◆ EXERCISE ◆
Please set down each entry exactly, omitting any picture it holds.

◆ RECORDS SHOWN ◆

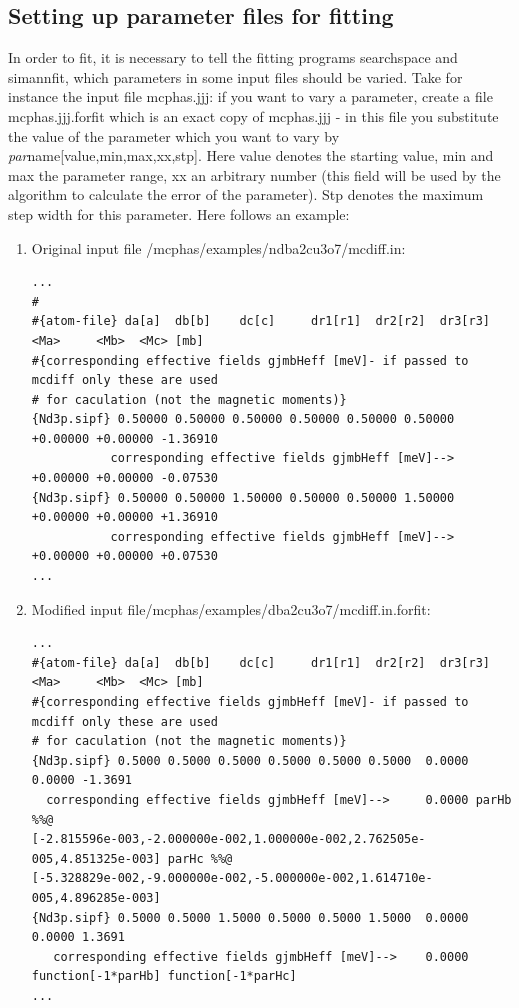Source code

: \subsection{Setting up parameter files for fitting}

In order to fit, it is necessary to tell the fitting programs {\prg searchspace} and
 {\prg simannfit}, which 
parameters in some input files should be varied. Take for instance
the input file {\prg mcphas.jjj}: if you want to vary a parameter, create a file 
{\prg mcphas.jjj.forfit} which is an exact copy of {\prg mcphas.jjj} - in 
this file you substitute the value of the parameter which you want to vary  
 by {\em par}name[value,min,max,xx,stp].
 Here value denotes the starting value, min and max the parameter range, xx an arbitrary
 number (this field will be used by the algorithm to calculate the error of the
 parameter). Stp denotes the maximum step width for this parameter.
Here follows an example:

\begin{enumerate}
\item Original input file {\prg /mcphas/examples/ndba2cu3o7/mcdiff.in}:
{\footnotesize
\begin{verbatim}
...
#
#{atom-file} da[a]  db[b]    dc[c]     dr1[r1]  dr2[r2]  dr3[r3]   <Ma>     <Mb>  <Mc> [mb]
#{corresponding effective fields gjmbHeff [meV]- if passed to mcdiff only these are used 
# for caculation (not the magnetic moments)}
{Nd3p.sipf} 0.50000 0.50000 0.50000 0.50000 0.50000 0.50000 +0.00000 +0.00000 -1.36910  
           corresponding effective fields gjmbHeff [meV]--> +0.00000 +0.00000 -0.07530
{Nd3p.sipf} 0.50000 0.50000 1.50000 0.50000 0.50000 1.50000 +0.00000 +0.00000 +1.36910  
           corresponding effective fields gjmbHeff [meV]--> +0.00000 +0.00000 +0.07530
...
\end{verbatim}
}

	
\item Modified input file{\prg /mcphas/examples/dba2cu3o7/mcdiff.in.forfit}: 
{\footnotesize
\begin{verbatim}
...
#{atom-file} da[a]  db[b]    dc[c]     dr1[r1]  dr2[r2]  dr3[r3]   <Ma>     <Mb>  <Mc> [mb]
#{corresponding effective fields gjmbHeff [meV]- if passed to mcdiff only these are used 
# for caculation (not the magnetic moments)}
{Nd3p.sipf} 0.5000 0.5000 0.5000 0.5000 0.5000 0.5000  0.0000 0.0000 -1.3691  
  corresponding effective fields gjmbHeff [meV]-->     0.0000 parHb %%@
[-2.815596e-003,-2.000000e-002,1.000000e-002,2.762505e-005,4.851325e-003] parHc %%@
[-5.328829e-002,-9.000000e-002,-5.000000e-002,1.614710e-005,4.896285e-003]
{Nd3p.sipf} 0.5000 0.5000 1.5000 0.5000 0.5000 1.5000  0.0000 0.0000 1.3691  
   corresponding effective fields gjmbHeff [meV]-->    0.0000 function[-1*parHb] function[-1*parHc]
...
\end{verbatim}
}

\end{enumerate}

◆ RESPONSE TO THE EXERCISE ◆
Source code

: \subsection{Setting up parameter files for fitting}

In order to fit, it is necessary to tell the fitting programs {\prg searchspace} and
 {\prg simannfit}, which 
parameters in some input files should be varied. Take for instance
the input file {\prg mcphas.jjj}: if you want to vary a parameter, create a file 
{\prg mcphas.jjj.forfit} which is an exact copy of {\prg mcphas.jjj} - in 
this file you substitute the value of the parameter which you want to vary  
 by {\em par}name[value,min,max,xx,stp].
 Here value denotes the starting value, min and max the parameter range, xx an arbitrary
 number (this field will be used by the algorithm to calculate the error of the
 parameter). Stp denotes the maximum step width for this parameter.
Here follows an example:

\begin{enumerate}
\item Original input file {\prg /mcphas/examples/ndba2cu3o7/mcdiff.in}:
{\footnotesize
\begin{verbatim}
...
#
#{atom-file} da[a]  db[b]    dc[c]     dr1[r1]  dr2[r2]  dr3[r3]   <Ma>     <Mb>  <Mc> [mb]
#{corresponding effective fields gjmbHeff [meV]- if passed to mcdiff only these are used 
# for caculation (not the magnetic moments)}
{Nd3p.sipf} 0.50000 0.50000 0.50000 0.50000 0.50000 0.50000 +0.00000 +0.00000 -1.36910  
           corresponding effective fields gjmbHeff [meV]--> +0.00000 +0.00000 -0.07530
{Nd3p.sipf} 0.50000 0.50000 1.50000 0.50000 0.50000 1.50000 +0.00000 +0.00000 +1.36910  
           corresponding effective fields gjmbHeff [meV]--> +0.00000 +0.00000 +0.07530
...
\end{verbatim}
}

	
\item Modified input file{\prg /mcphas/examples/dba2cu3o7/mcdiff.in.forfit}: 
{\footnotesize
\begin{verbatim}
...
#{atom-file} da[a]  db[b]    dc[c]     dr1[r1]  dr2[r2]  dr3[r3]   <Ma>     <Mb>  <Mc> [mb]
#{corresponding effective fields gjmbHeff [meV]- if passed to mcdiff only these are used 
# for caculation (not the magnetic moments)}
{Nd3p.sipf} 0.5000 0.5000 0.5000 0.5000 0.5000 0.5000  0.0000 0.0000 -1.3691  
  corresponding effective fields gjmbHeff [meV]-->     0.0000 parHb %%@
[-2.815596e-003,-2.000000e-002,1.000000e-002,2.762505e-005,4.851325e-003] parHc %%@
[-5.328829e-002,-9.000000e-002,-5.000000e-002,1.614710e-005,4.896285e-003]
{Nd3p.sipf} 0.5000 0.5000 1.5000 0.5000 0.5000 1.5000  0.0000 0.0000 1.3691  
   corresponding effective fields gjmbHeff [meV]-->    0.0000 function[-1*parHb] function[-1*parHc]
...
\end{verbatim}
}

\end{enumerate}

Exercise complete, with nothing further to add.